IMHO it would be better to instrument the locks in glibc with asserts,
instead.  You could use anything to test for pthread API violations,
then.

That said, if you are going to test Intel TSX for real, you need a
Desktop Skylake-based Core i5/i7 or Xeon E3v5 that reports "RTM" in
/proc/cpuinfo.  Some won't.

Not every Skylake model will have it enabled in the first place, and
apparently the firmware can (and some _do_) disable it, especially on
the mobile side.

Please ensure the Skylake firmware has microcode 0x9d/0x9e or later, or
install the latest version of the non-free intel-microcode package.  The
risk of unpredictable behaviour is quite real otherwise, and could mess
up the test results (and corrupt data).

Skylake errata are a nightmare. Note the AVX, AVX2, eDRAM (L4?), and TSX
ones, as well as the power-management ones:

http://www.intel.com/content/dam/www/public/us/en/documents/specification-updates/xeon-e3-1200v5-spec-update.pdf
http://www.intel.com/content/dam/www/public/us/en/documents/specification-updates/desktop-6th-gen-core-family-spec-update.pdf

Don't attempt to test TSX with perf or intel PT running.  perf is likely
to cause too many aborts, and Intel PT is an errata hell.

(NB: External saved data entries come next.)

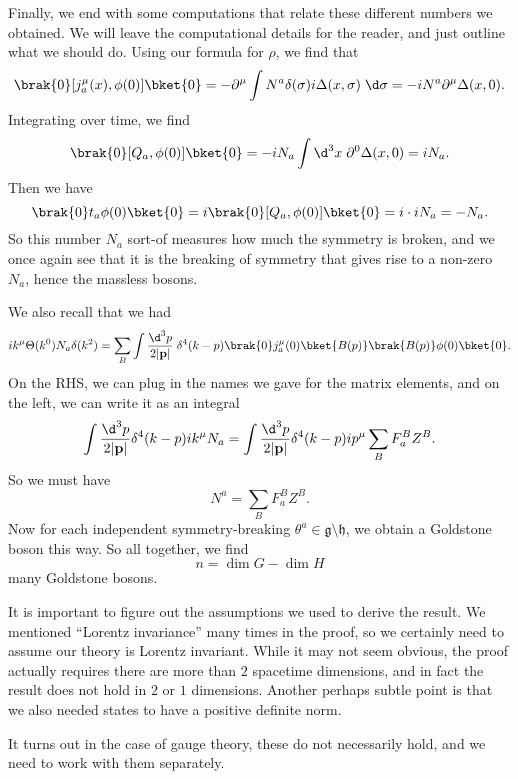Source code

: \documentclass[a4paper]{article}
\begin{document}
Finally, we end with some computations that relate these different numbers we obtained. We will leave the computational details for the reader, and just outline what we should do. Using our formula for $\rho$, we find that
\[
  \brak{0} [j_a^\mu(x), \phi(0)] \bket{0} = - \partial^\mu \int N^a \delta (\sigma) i \Delta(x, \sigma) \;\d \sigma = -iN^a \partial^\mu \Delta(x, 0).
\]
Integrating over time, we find
\[
  \brak{0}[Q_a, \phi(0)]\bket{0} = - iN_a \int \d^3 x\; \partial^0 \Delta(x, 0) = i N_a.
\]
Then we have
\[
  \brak{0} t_a \phi(0)\bket{0} = i \brak{0} [Q_a, \phi(0)]\bket{0} = i  \cdot i N_a = -N_a.
\]
So this number $N_a$ sort-of measures how much the symmetry is broken, and we once again see that it is the breaking of symmetry that gives rise to a non-zero $N_a$, hence the massless bosons.

We also recall that we had
\[
  i k^\mu \Theta(k^0) N_a \delta(k^2) = \sum_B \int \frac{\d^3 p}{2|\mathbf{p}|}\; \delta^4(k - p) \brak{0} j_a^\mu(0) \bket{B(p)} \brak{B(p)} \phi(0) \bket{0}.
\]
On the RHS, we can plug in the names we gave for the matrix elements, and on the left, we can write it as an integral
\[
  \int \frac{\d^3 p}{2|\mathbf{p}|} \delta^4 (k - p) i k^\mu N_a = \int \frac{\d^3 p}{2|\mathbf{p}|} \delta^4(k - p) i p^\mu \sum_B F_a^B Z^B.
\]
So we must have
\[
  N^a = \sum_B F_a^B Z^B.
\]
Now for each independent symmetry-breaking $\theta^a \in \mathfrak{g} \setminus \mathfrak{h}$, we obtain a Goldstone boson this way. So all together, we find
\[
  n = \dim G - \dim H
\]
many Goldstone bosons.

%

It is important to figure out the assumptions we used to derive the result. We mentioned ``Lorentz invariance'' many times in the proof, so we certainly need to assume our theory is Lorentz invariant. While it may not seem obvious, the proof actually requires there are more than $2$ spacetime dimensions, and in fact the result does not hold in $2$ or $1$ dimensions. Another perhaps subtle point is that we also needed states to have a positive definite norm.  %

It turns out in the case of gauge theory, these do not necessarily hold, and we need to work with them separately.

\end{document}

As for Broadwell, I don't know which processors would still have TSX
enabled in the first place when running the latest microcode, and we
blacklist most of them in glibc anyway (because almost all Broadwell-*
specification updates list it as either unavailable or unusable), so
they're not a very viable option to test this.

-- 
  Henrique Holschuh



Re: libc recently more aggressive about pthread locks in stable ?

2016-11-08 Thread Ian Jackson
Henrique de Moraes Holschuh writes ("Re: libc recently more aggressive about 
pthread locks in stable ?"):
> That said, I am not going to propose any changes to the glibc blacklist
> at this time, unless new information about how well Intel TSX really
> works in Broadwell becomes available.

So you think that the situation with jessie is OK ?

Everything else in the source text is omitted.